Il y a aussi quelques réactions locales, celle d’un maire voisin : vous aviez beaucoup de clefs grâce à vos compétences personnelles, mais ils mettront vingt ans pour s’apercevoir qu’ils sont dans l’erreur mais ce sera trop tard pour le pays de Saint-Flour ou alors celle d’un ami psychiatre : en psychologie sociale ces archaïques sont trop individualistes pour jouer la solidarité.
Rencontré à l’Unesco où il dialoguait avec Madame Ockrent, lecteur de la chronique édilique, le Procureur général Burgelin, m’écrivait en 1998 :
« Sa lecture m’a bien intéressé, car vous avez su, avec beaucoup d’alacrité de plume, évoquer les multiples problèmes que connait une équipe municipale nouvelle, lors de son arrivée à la mairie.
Je crois qu’il faut avoir un enthousiasme et un esprit d’initiative exceptionnels, à notre époque, pour se lancer en une telle aventure. »
« Puisse votre exemple servir de modèle à d’autres bonnes volontés ! »

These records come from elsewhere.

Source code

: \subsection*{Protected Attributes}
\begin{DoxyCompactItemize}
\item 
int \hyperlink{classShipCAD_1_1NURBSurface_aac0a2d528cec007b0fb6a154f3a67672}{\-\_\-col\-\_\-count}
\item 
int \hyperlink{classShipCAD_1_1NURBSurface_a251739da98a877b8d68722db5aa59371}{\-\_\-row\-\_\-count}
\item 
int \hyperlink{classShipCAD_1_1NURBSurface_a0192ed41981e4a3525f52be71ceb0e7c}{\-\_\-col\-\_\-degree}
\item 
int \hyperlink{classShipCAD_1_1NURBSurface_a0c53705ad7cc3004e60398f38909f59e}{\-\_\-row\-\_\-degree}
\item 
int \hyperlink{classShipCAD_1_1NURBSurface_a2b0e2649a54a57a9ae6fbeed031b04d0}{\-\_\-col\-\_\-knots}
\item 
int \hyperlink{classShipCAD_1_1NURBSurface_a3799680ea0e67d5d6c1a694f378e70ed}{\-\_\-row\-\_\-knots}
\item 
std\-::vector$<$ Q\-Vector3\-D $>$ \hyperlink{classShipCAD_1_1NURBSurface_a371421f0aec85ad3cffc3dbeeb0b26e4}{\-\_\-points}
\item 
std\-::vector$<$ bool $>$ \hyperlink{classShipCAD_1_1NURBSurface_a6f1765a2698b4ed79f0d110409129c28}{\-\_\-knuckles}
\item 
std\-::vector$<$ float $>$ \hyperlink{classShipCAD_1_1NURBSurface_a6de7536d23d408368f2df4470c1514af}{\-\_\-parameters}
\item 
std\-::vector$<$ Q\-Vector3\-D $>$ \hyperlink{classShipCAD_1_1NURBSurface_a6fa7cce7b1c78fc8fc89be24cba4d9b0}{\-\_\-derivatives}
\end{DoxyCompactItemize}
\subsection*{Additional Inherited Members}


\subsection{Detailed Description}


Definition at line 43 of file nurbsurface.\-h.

Les confrères acquéreurs ou destinataires de ma chronique édilique ne sont pas avares de commentaires, le président du conseil national des barreaux en mars 2000 :
« Il est bien que les avocats prennent des responsabilités dans la vie citoyenne, il est encore mieux de savoir en tirer les leçons, comme vous le faites avec humour et pertinence et d’en conserver la mémoire. »
La présidente d’une association de juristes européens m’écrit en décembre 1999 :
« Votre Chronique édilique écrit dans un style charmant et très intéressant quant au fond qui ne me surprend, du reste pas, me heurtant fréquemment dans le cadre de mon activité professionnelle, qui inclut les problèmes de la politique agricole commune, au clan des notables qui, de génération en génération, monopolisent les organisations professionnelles.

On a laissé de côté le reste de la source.